▶ [YOUR OBJECTIVE]
Could you print the listing again exactly, omitting the pictures?
----
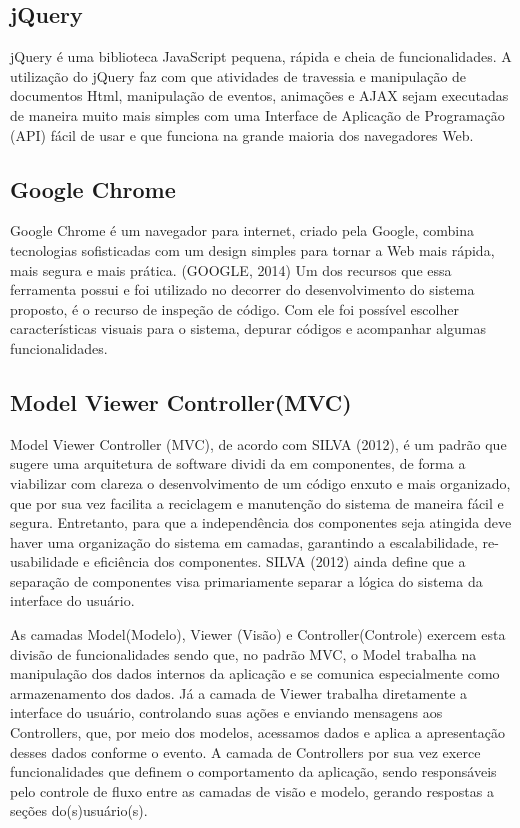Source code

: \documentclass{automatextcc}
\begin{document}
\subsection{jQuery}

jQuery é uma biblioteca JavaScript pequena, rápida e cheia de funcionalidades. A utilização do jQuery faz com que atividades de travessia e manipulação de documentos Html, manipulação de eventos, animações e AJAX sejam executadas de maneira muito mais simples com uma Interface de Aplicação de Programação (API) fácil de usar e que funciona na grande maioria dos navegadores Web. 

\subsection{Google Chrome}

Google Chrome é um navegador para internet, criado pela Google, combina tecnologias sofisticadas com um design simples para tornar a Web mais rápida, mais segura e mais prática. (GOOGLE, 2014) Um dos recursos que essa ferramenta possui e foi utilizado no decorrer do desenvolvimento do sistema proposto, é o recurso de inspeção de código. Com ele foi possível escolher características visuais para o sistema, depurar códigos e acompanhar algumas funcionalidades.

\subsection{Model Viewer Controller(MVC)}

Model Viewer Controller (MVC), de acordo com SILVA (2012), é um padrão que sugere uma arquitetura de software dividi da em componentes, de forma a viabilizar com clareza o desenvolvimento de um código enxuto e mais organizado, que por sua vez facilita a reciclagem e manutenção do sistema de maneira fácil e segura. Entretanto, para que a independência dos componentes seja atingida deve haver uma organização do sistema em  camadas, garantindo a escalabilidade, re-usabilidade e eficiência dos componentes. SILVA (2012) ainda define que a separação de componentes visa primariamente separar  a lógica do sistema da interface do usuário. 

As camadas Model(Modelo), Viewer (Visão) e Controller(Controle) exercem esta divisão de funcionalidades sendo que, no padrão MVC, o Model trabalha na manipulação dos dados internos da aplicação e se comunica especialmente como armazenamento dos dados. Já a camada de Viewer trabalha  diretamente a interface do usuário, controlando suas ações e enviando mensagens aos  Controllers, que, por meio dos modelos, acessamos dados e aplica a apresentação desses  dados conforme o evento. A camada de Controllers por sua vez exerce funcionalidades que definem o comportamento da aplicação, sendo responsáveis pelo controle de fluxo entre  as camadas de visão e modelo, gerando respostas a seções do(s)usuário(s). 
\end{document}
----
▶ [EXERCISE RESULT]
Source code

: \documentclass{automatextcc}
\begin{document}
\subsection{jQuery}

jQuery é uma biblioteca JavaScript pequena, rápida e cheia de funcionalidades. A utilização do jQuery faz com que atividades de travessia e manipulação de documentos Html, manipulação de eventos, animações e AJAX sejam executadas de maneira muito mais simples com uma Interface de Aplicação de Programação (API) fácil de usar e que funciona na grande maioria dos navegadores Web. 

\subsection{Google Chrome}

Google Chrome é um navegador para internet, criado pela Google, combina tecnologias sofisticadas com um design simples para tornar a Web mais rápida, mais segura e mais prática. (GOOGLE, 2014) Um dos recursos que essa ferramenta possui e foi utilizado no decorrer do desenvolvimento do sistema proposto, é o recurso de inspeção de código. Com ele foi possível escolher características visuais para o sistema, depurar códigos e acompanhar algumas funcionalidades.

\subsection{Model Viewer Controller(MVC)}

Model Viewer Controller (MVC), de acordo com SILVA (2012), é um padrão que sugere uma arquitetura de software dividi da em componentes, de forma a viabilizar com clareza o desenvolvimento de um código enxuto e mais organizado, que por sua vez facilita a reciclagem e manutenção do sistema de maneira fácil e segura. Entretanto, para que a independência dos componentes seja atingida deve haver uma organização do sistema em  camadas, garantindo a escalabilidade, re-usabilidade e eficiência dos componentes. SILVA (2012) ainda define que a separação de componentes visa primariamente separar  a lógica do sistema da interface do usuário. 

As camadas Model(Modelo), Viewer (Visão) e Controller(Controle) exercem esta divisão de funcionalidades sendo que, no padrão MVC, o Model trabalha na manipulação dos dados internos da aplicação e se comunica especialmente como armazenamento dos dados. Já a camada de Viewer trabalha  diretamente a interface do usuário, controlando suas ações e enviando mensagens aos  Controllers, que, por meio dos modelos, acessamos dados e aplica a apresentação desses  dados conforme o evento. A camada de Controllers por sua vez exerce funcionalidades que definem o comportamento da aplicação, sendo responsáveis pelo controle de fluxo entre  as camadas de visão e modelo, gerando respostas a seções do(s)usuário(s). 
\end{document}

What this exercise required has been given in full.